:: HOW TO COMPLETE THIS TASK ::
Your output must consist solely of the lines from the one containing "After adding or" through the end of the records, reproduced exactly.

(Items from a dataset)
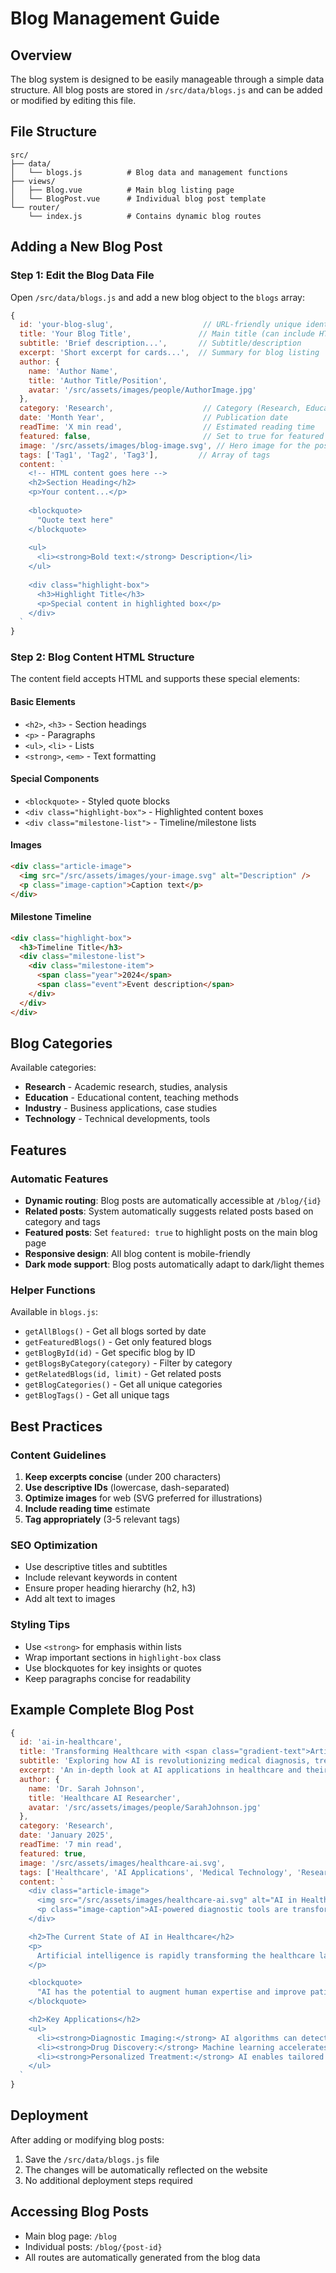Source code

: # Blog Management Guide

## Overview
The blog system is designed to be easily manageable through a simple data structure. All blog posts are stored in `/src/data/blogs.js` and can be added or modified by editing this file.

## File Structure
```
src/
├── data/
│   └── blogs.js          # Blog data and management functions
├── views/
│   ├── Blog.vue          # Main blog listing page
│   └── BlogPost.vue      # Individual blog post template
└── router/
    └── index.js          # Contains dynamic blog routes
```

## Adding a New Blog Post

### Step 1: Edit the Blog Data File
Open `/src/data/blogs.js` and add a new blog object to the `blogs` array:

```javascript
{
  id: 'your-blog-slug',                    // URL-friendly unique identifier
  title: 'Your Blog Title',               // Main title (can include HTML)
  subtitle: 'Brief description...',       // Subtitle/description
  excerpt: 'Short excerpt for cards...',  // Summary for blog listing
  author: {
    name: 'Author Name',
    title: 'Author Title/Position',
    avatar: '/src/assets/images/people/AuthorImage.jpg'
  },
  category: 'Research',                    // Category (Research, Education, Industry, Technology)
  date: 'Month Year',                      // Publication date
  readTime: 'X min read',                  // Estimated reading time
  featured: false,                         // Set to true for featured posts
  image: '/src/assets/images/blog-image.svg', // Hero image for the post
  tags: ['Tag1', 'Tag2', 'Tag3'],         // Array of tags
  content: `
    <!-- HTML content goes here -->
    <h2>Section Heading</h2>
    <p>Your content...</p>
    
    <blockquote>
      "Quote text here"
    </blockquote>
    
    <ul>
      <li><strong>Bold text:</strong> Description</li>
    </ul>
    
    <div class="highlight-box">
      <h3>Highlight Title</h3>
      <p>Special content in highlighted box</p>
    </div>
  `
}
```

### Step 2: Blog Content HTML Structure

The content field accepts HTML and supports these special elements:

#### Basic Elements
- `<h2>`, `<h3>` - Section headings
- `<p>` - Paragraphs
- `<ul>`, `<li>` - Lists
- `<strong>`, `<em>` - Text formatting

#### Special Components
- `<blockquote>` - Styled quote blocks
- `<div class="highlight-box">` - Highlighted content boxes
- `<div class="milestone-list">` - Timeline/milestone lists

#### Images
```html
<div class="article-image">
  <img src="/src/assets/images/your-image.svg" alt="Description" />
  <p class="image-caption">Caption text</p>
</div>
```

#### Milestone Timeline
```html
<div class="highlight-box">
  <h3>Timeline Title</h3>
  <div class="milestone-list">
    <div class="milestone-item">
      <span class="year">2024</span>
      <span class="event">Event description</span>
    </div>
  </div>
</div>
```

## Blog Categories
Available categories:
- **Research** - Academic research, studies, analysis
- **Education** - Educational content, teaching methods
- **Industry** - Business applications, case studies
- **Technology** - Technical developments, tools

## Features

### Automatic Features
- **Dynamic routing**: Blog posts are automatically accessible at `/blog/{id}`
- **Related posts**: System automatically suggests related posts based on category and tags
- **Featured posts**: Set `featured: true` to highlight posts on the main blog page
- **Responsive design**: All blog content is mobile-friendly
- **Dark mode support**: Blog posts automatically adapt to dark/light themes

### Helper Functions
Available in `blogs.js`:
- `getAllBlogs()` - Get all blogs sorted by date
- `getFeaturedBlogs()` - Get only featured blogs
- `getBlogById(id)` - Get specific blog by ID
- `getBlogsByCategory(category)` - Filter by category
- `getRelatedBlogs(id, limit)` - Get related posts
- `getBlogCategories()` - Get all unique categories
- `getBlogTags()` - Get all unique tags

## Best Practices

### Content Guidelines
1. **Keep excerpts concise** (under 200 characters)
2. **Use descriptive IDs** (lowercase, dash-separated)
3. **Optimize images** for web (SVG preferred for illustrations)
4. **Include reading time** estimate
5. **Tag appropriately** (3-5 relevant tags)

### SEO Optimization
- Use descriptive titles and subtitles
- Include relevant keywords in content
- Ensure proper heading hierarchy (h2, h3)
- Add alt text to images

### Styling Tips
- Use `<strong>` for emphasis within lists
- Wrap important sections in `highlight-box` class
- Use blockquotes for key insights or quotes
- Keep paragraphs concise for readability

## Example Complete Blog Post

```javascript
{
  id: 'ai-in-healthcare',
  title: 'Transforming Healthcare with <span class="gradient-text">Artificial Intelligence</span>',
  subtitle: 'Exploring how AI is revolutionizing medical diagnosis, treatment, and patient care.',
  excerpt: 'An in-depth look at AI applications in healthcare and their impact on patient outcomes.',
  author: {
    name: 'Dr. Sarah Johnson',
    title: 'Healthcare AI Researcher',
    avatar: '/src/assets/images/people/SarahJohnson.jpg'
  },
  category: 'Research',
  date: 'January 2025',
  readTime: '7 min read',
  featured: true,
  image: '/src/assets/images/healthcare-ai.svg',
  tags: ['Healthcare', 'AI Applications', 'Medical Technology', 'Research'],
  content: `
    <div class="article-image">
      <img src="/src/assets/images/healthcare-ai.svg" alt="AI in Healthcare" />
      <p class="image-caption">AI-powered diagnostic tools are transforming medical practice</p>
    </div>

    <h2>The Current State of AI in Healthcare</h2>
    <p>
      Artificial intelligence is rapidly transforming the healthcare landscape...
    </p>

    <blockquote>
      "AI has the potential to augment human expertise and improve patient outcomes across all areas of medicine."
    </blockquote>

    <h2>Key Applications</h2>
    <ul>
      <li><strong>Diagnostic Imaging:</strong> AI algorithms can detect patterns in medical images</li>
      <li><strong>Drug Discovery:</strong> Machine learning accelerates pharmaceutical research</li>
      <li><strong>Personalized Treatment:</strong> AI enables tailored treatment plans</li>
    </ul>
  `
}
```

## Deployment
After adding or modifying blog posts:
1. Save the `/src/data/blogs.js` file
2. The changes will be automatically reflected on the website
3. No additional deployment steps required

## Accessing Blog Posts
- Main blog page: `/blog`
- Individual posts: `/blog/{post-id}`
- All routes are automatically generated from the blog data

:: ANSWER FOR THIS EXERCISE ::
After adding or modifying blog posts:
1. Save the `/src/data/blogs.js` file
2. The changes will be automatically reflected on the website
3. No additional deployment steps required

## Accessing Blog Posts
- Main blog page: `/blog`
- Individual posts: `/blog/{post-id}`
- All routes are automatically generated from the blog data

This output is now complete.